The banking industry issued a sigh of relief when the European Central Bank’s Fabio Panetta said individual users of the putative currency would be limited to holding around 3,000 euros ($3,317) worth at a time because he wants the CBDC only used for day-to-day payments.
Panetta’s goals for the project are wrong, said the report produced by academic Christian Hofmann at the request of the European Parliament’s Economic and Monetary Affairs Committee.
“The key role of a digital euro consists of the important role it can play as a store of value option for the public,” said Hofmann, who is an associate professor at the National University of Singapore. “All of this requires that the public’s access to a digital euro is unlimited.”

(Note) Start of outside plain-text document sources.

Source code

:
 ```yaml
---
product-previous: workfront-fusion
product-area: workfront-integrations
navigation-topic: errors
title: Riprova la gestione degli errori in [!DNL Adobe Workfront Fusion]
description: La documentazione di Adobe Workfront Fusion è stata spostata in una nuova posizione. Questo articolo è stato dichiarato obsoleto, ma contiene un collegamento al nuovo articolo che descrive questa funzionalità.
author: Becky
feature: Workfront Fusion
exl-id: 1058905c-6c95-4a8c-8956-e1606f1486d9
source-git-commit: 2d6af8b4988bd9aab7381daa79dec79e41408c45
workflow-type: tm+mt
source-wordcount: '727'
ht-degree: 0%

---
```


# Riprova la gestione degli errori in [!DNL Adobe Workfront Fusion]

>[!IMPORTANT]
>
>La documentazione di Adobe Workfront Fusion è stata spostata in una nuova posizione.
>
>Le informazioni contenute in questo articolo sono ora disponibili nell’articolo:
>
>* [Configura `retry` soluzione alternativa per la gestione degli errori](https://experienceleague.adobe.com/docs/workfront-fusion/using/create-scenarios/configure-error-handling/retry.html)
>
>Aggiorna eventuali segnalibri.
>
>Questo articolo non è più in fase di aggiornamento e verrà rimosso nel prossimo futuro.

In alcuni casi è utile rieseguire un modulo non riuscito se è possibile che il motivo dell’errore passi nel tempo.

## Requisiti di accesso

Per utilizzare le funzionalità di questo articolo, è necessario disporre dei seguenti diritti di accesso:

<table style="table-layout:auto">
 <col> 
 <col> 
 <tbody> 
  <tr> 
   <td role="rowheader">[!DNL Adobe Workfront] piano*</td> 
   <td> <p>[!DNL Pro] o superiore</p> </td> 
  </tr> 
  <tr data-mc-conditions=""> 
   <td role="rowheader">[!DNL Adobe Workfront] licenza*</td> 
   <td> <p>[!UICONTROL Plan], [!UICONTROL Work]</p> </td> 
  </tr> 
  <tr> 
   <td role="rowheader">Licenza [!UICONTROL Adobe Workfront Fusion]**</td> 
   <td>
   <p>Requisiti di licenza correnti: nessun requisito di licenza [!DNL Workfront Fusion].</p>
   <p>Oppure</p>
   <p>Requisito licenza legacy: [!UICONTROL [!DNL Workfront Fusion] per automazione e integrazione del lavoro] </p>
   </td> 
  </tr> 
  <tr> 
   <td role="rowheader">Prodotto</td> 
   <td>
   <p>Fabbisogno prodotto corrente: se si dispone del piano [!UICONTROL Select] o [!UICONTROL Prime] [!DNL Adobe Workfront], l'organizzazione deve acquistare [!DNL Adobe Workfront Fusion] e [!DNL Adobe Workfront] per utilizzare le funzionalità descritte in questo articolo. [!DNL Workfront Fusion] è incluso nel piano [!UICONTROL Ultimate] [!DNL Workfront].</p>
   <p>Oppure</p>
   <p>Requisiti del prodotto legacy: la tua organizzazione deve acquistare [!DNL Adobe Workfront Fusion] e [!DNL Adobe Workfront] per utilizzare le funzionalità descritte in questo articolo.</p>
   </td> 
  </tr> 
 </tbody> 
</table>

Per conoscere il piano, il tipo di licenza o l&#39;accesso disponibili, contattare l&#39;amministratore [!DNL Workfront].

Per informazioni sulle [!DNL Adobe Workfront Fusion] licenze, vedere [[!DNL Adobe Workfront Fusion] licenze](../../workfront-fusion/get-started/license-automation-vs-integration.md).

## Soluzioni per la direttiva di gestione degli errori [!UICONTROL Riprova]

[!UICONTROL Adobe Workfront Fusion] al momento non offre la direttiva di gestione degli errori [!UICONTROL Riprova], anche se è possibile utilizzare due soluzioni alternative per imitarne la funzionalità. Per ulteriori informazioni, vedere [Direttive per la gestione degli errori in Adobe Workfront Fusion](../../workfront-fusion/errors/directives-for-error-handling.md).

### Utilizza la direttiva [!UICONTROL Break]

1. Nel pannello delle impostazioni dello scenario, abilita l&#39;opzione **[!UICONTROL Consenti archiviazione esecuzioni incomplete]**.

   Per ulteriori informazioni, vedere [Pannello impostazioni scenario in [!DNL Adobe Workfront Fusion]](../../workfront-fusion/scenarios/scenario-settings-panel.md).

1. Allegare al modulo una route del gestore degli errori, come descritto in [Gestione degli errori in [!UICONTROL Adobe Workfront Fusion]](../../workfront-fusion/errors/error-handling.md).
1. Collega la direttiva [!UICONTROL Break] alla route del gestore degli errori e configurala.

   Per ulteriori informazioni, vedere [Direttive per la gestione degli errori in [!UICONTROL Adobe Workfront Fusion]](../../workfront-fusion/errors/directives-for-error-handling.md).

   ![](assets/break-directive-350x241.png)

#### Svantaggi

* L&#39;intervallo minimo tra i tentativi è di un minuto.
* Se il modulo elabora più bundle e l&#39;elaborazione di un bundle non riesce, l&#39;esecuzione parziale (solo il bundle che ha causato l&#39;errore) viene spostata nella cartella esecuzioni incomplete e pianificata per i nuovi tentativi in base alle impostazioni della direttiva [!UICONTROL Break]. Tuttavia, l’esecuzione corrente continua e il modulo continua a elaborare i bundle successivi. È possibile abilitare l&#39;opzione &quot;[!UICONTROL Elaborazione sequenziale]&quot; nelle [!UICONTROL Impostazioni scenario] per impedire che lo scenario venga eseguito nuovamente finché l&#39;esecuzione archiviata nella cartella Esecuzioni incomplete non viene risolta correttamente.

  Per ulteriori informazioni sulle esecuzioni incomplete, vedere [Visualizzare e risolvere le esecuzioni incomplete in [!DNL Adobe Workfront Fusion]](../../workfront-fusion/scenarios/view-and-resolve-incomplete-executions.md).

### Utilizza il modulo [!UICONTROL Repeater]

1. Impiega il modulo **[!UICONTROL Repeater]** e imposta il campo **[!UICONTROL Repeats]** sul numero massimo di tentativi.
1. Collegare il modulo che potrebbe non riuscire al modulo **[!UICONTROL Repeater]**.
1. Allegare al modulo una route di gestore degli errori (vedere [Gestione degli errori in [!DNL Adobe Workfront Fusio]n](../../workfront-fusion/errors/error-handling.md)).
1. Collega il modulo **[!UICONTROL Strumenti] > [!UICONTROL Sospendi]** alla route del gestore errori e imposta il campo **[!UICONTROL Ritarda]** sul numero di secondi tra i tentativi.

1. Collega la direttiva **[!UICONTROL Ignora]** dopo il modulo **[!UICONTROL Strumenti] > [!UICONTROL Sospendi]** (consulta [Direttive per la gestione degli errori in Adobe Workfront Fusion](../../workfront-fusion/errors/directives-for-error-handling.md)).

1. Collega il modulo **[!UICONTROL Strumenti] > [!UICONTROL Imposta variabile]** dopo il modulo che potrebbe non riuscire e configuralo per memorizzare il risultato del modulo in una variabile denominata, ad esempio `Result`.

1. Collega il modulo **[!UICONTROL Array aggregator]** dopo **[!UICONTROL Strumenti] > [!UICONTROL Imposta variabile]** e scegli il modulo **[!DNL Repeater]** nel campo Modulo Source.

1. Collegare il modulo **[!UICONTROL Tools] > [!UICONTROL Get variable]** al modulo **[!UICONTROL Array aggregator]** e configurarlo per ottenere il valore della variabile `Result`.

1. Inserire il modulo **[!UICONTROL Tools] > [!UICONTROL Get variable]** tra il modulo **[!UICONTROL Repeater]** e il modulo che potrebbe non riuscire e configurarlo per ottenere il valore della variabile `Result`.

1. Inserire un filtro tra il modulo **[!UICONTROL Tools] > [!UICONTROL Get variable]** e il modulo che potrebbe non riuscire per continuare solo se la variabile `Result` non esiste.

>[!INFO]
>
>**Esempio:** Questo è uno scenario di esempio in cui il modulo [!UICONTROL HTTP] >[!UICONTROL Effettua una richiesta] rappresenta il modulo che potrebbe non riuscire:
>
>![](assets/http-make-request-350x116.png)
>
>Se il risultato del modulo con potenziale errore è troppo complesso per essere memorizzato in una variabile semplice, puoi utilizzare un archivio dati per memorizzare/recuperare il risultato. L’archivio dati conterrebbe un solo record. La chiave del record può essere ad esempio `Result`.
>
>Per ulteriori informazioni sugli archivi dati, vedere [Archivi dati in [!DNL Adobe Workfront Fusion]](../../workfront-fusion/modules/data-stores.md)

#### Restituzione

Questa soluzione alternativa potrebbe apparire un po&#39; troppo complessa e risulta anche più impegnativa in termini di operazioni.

Though the study doesn’t bind the parliament, some lawmakers are thinking on similar lines.
“I have strong doubts about the restrictions” on holdings, socialist Dutch lawmaker Paul Tang told the chamber in an April 19 debate, arguing the CBDC should compete with banks. “A digital euro should be viable – why use something you can hardly hold?”
Central bankers such as Panetta have warned that a mass exodus from commercial banks could choke lending to the economy and damage financial stability.
The ECB is due to decide later this year whether to continue with the digital euro project, and the Bank of England has said that holdings of its own digital pound could also be limited to 10,000 pounds ($12,480).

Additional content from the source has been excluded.